- Action item -
Give back the records in full, with every line exactly as it was.

- Plain-text document sources -
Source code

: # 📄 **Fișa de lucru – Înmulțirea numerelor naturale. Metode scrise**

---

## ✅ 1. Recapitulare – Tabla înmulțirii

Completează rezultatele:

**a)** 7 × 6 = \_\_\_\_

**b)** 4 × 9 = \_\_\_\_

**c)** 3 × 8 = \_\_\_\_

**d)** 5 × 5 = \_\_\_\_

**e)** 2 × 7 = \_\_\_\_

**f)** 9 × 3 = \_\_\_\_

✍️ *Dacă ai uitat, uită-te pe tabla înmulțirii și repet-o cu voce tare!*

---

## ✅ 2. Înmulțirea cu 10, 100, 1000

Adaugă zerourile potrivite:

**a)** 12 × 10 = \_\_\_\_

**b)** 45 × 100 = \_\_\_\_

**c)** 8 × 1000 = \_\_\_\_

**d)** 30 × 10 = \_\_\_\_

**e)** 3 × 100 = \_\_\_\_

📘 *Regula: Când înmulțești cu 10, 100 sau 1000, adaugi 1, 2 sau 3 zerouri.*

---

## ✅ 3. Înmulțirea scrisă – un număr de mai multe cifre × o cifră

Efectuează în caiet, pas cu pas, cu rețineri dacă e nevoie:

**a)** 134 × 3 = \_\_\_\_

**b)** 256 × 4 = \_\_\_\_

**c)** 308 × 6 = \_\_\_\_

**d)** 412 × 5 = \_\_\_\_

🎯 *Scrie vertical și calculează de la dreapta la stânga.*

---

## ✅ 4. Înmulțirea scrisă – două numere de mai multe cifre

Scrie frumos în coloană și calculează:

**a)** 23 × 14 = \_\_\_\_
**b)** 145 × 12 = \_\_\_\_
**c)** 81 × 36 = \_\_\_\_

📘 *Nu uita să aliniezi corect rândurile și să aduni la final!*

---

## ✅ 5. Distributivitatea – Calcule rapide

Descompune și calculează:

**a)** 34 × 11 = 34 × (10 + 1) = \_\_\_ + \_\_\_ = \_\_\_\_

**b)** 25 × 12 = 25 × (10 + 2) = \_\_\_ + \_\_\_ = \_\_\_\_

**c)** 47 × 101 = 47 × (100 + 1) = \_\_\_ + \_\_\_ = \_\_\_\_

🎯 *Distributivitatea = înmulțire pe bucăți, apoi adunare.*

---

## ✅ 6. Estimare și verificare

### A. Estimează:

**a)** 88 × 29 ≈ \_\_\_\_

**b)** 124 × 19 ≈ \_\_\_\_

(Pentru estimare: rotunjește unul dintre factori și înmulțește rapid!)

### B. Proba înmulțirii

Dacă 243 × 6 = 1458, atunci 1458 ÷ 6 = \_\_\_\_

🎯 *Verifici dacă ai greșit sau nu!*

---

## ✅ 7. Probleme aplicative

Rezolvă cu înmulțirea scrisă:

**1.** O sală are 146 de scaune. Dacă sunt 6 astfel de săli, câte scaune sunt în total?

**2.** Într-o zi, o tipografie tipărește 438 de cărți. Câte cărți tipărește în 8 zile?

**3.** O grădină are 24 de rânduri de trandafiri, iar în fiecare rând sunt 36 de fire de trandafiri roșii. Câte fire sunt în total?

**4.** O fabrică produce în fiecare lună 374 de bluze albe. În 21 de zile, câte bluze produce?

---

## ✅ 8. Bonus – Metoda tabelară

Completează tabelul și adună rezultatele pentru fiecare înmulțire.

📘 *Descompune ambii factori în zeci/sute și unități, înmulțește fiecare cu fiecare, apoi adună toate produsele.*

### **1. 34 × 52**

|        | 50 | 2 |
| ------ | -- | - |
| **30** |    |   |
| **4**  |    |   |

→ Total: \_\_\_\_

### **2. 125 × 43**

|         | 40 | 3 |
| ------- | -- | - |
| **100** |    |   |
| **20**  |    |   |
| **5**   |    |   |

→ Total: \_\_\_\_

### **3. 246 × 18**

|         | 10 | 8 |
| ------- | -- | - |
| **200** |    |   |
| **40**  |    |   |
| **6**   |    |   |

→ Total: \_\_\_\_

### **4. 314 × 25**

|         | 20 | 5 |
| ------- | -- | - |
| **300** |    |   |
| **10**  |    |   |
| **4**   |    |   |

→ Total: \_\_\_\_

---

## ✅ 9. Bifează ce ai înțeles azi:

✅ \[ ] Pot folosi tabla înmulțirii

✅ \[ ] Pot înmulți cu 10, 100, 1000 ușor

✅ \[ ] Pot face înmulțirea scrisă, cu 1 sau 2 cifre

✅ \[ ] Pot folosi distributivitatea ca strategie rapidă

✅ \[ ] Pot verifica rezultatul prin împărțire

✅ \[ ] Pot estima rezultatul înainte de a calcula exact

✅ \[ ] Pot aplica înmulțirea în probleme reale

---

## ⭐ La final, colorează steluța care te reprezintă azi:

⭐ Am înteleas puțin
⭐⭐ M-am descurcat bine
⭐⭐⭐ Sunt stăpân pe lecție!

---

- Reply -
Source code

: # 📄 **Fișa de lucru – Înmulțirea numerelor naturale. Metode scrise**

---

## ✅ 1. Recapitulare – Tabla înmulțirii

Completează rezultatele:

**a)** 7 × 6 = \_\_\_\_

**b)** 4 × 9 = \_\_\_\_

**c)** 3 × 8 = \_\_\_\_

**d)** 5 × 5 = \_\_\_\_

**e)** 2 × 7 = \_\_\_\_

**f)** 9 × 3 = \_\_\_\_

✍️ *Dacă ai uitat, uită-te pe tabla înmulțirii și repet-o cu voce tare!*

---

## ✅ 2. Înmulțirea cu 10, 100, 1000

Adaugă zerourile potrivite:

**a)** 12 × 10 = \_\_\_\_

**b)** 45 × 100 = \_\_\_\_

**c)** 8 × 1000 = \_\_\_\_

**d)** 30 × 10 = \_\_\_\_

**e)** 3 × 100 = \_\_\_\_

📘 *Regula: Când înmulțești cu 10, 100 sau 1000, adaugi 1, 2 sau 3 zerouri.*

---

## ✅ 3. Înmulțirea scrisă – un număr de mai multe cifre × o cifră

Efectuează în caiet, pas cu pas, cu rețineri dacă e nevoie:

**a)** 134 × 3 = \_\_\_\_

**b)** 256 × 4 = \_\_\_\_

**c)** 308 × 6 = \_\_\_\_

**d)** 412 × 5 = \_\_\_\_

🎯 *Scrie vertical și calculează de la dreapta la stânga.*

---

## ✅ 4. Înmulțirea scrisă – două numere de mai multe cifre

Scrie frumos în coloană și calculează:

**a)** 23 × 14 = \_\_\_\_
**b)** 145 × 12 = \_\_\_\_
**c)** 81 × 36 = \_\_\_\_

📘 *Nu uita să aliniezi corect rândurile și să aduni la final!*

---

## ✅ 5. Distributivitatea – Calcule rapide

Descompune și calculează:

**a)** 34 × 11 = 34 × (10 + 1) = \_\_\_ + \_\_\_ = \_\_\_\_

**b)** 25 × 12 = 25 × (10 + 2) = \_\_\_ + \_\_\_ = \_\_\_\_

**c)** 47 × 101 = 47 × (100 + 1) = \_\_\_ + \_\_\_ = \_\_\_\_

🎯 *Distributivitatea = înmulțire pe bucăți, apoi adunare.*

---

## ✅ 6. Estimare și verificare

### A. Estimează:

**a)** 88 × 29 ≈ \_\_\_\_

**b)** 124 × 19 ≈ \_\_\_\_

(Pentru estimare: rotunjește unul dintre factori și înmulțește rapid!)

### B. Proba înmulțirii

Dacă 243 × 6 = 1458, atunci 1458 ÷ 6 = \_\_\_\_

🎯 *Verifici dacă ai greșit sau nu!*

---

## ✅ 7. Probleme aplicative

Rezolvă cu înmulțirea scrisă:

**1.** O sală are 146 de scaune. Dacă sunt 6 astfel de săli, câte scaune sunt în total?

**2.** Într-o zi, o tipografie tipărește 438 de cărți. Câte cărți tipărește în 8 zile?

**3.** O grădină are 24 de rânduri de trandafiri, iar în fiecare rând sunt 36 de fire de trandafiri roșii. Câte fire sunt în total?

**4.** O fabrică produce în fiecare lună 374 de bluze albe. În 21 de zile, câte bluze produce?

---

## ✅ 8. Bonus – Metoda tabelară

Completează tabelul și adună rezultatele pentru fiecare înmulțire.

📘 *Descompune ambii factori în zeci/sute și unități, înmulțește fiecare cu fiecare, apoi adună toate produsele.*

### **1. 34 × 52**

|        | 50 | 2 |
| ------ | -- | - |
| **30** |    |   |
| **4**  |    |   |

→ Total: \_\_\_\_

### **2. 125 × 43**

|         | 40 | 3 |
| ------- | -- | - |
| **100** |    |   |
| **20**  |    |   |
| **5**   |    |   |

→ Total: \_\_\_\_

### **3. 246 × 18**

|         | 10 | 8 |
| ------- | -- | - |
| **200** |    |   |
| **40**  |    |   |
| **6**   |    |   |

→ Total: \_\_\_\_

### **4. 314 × 25**

|         | 20 | 5 |
| ------- | -- | - |
| **300** |    |   |
| **10**  |    |   |
| **4**   |    |   |

→ Total: \_\_\_\_

---

## ✅ 9. Bifează ce ai înțeles azi:

✅ \[ ] Pot folosi tabla înmulțirii

✅ \[ ] Pot înmulți cu 10, 100, 1000 ușor

✅ \[ ] Pot face înmulțirea scrisă, cu 1 sau 2 cifre

✅ \[ ] Pot folosi distributivitatea ca strategie rapidă

✅ \[ ] Pot verifica rezultatul prin împărțire

✅ \[ ] Pot estima rezultatul înainte de a calcula exact

✅ \[ ] Pot aplica înmulțirea în probleme reale

---

## ⭐ La final, colorează steluța care te reprezintă azi:

⭐ Am înteleas puțin
⭐⭐ M-am descurcat bine
⭐⭐⭐ Sunt stăpân pe lecție!

---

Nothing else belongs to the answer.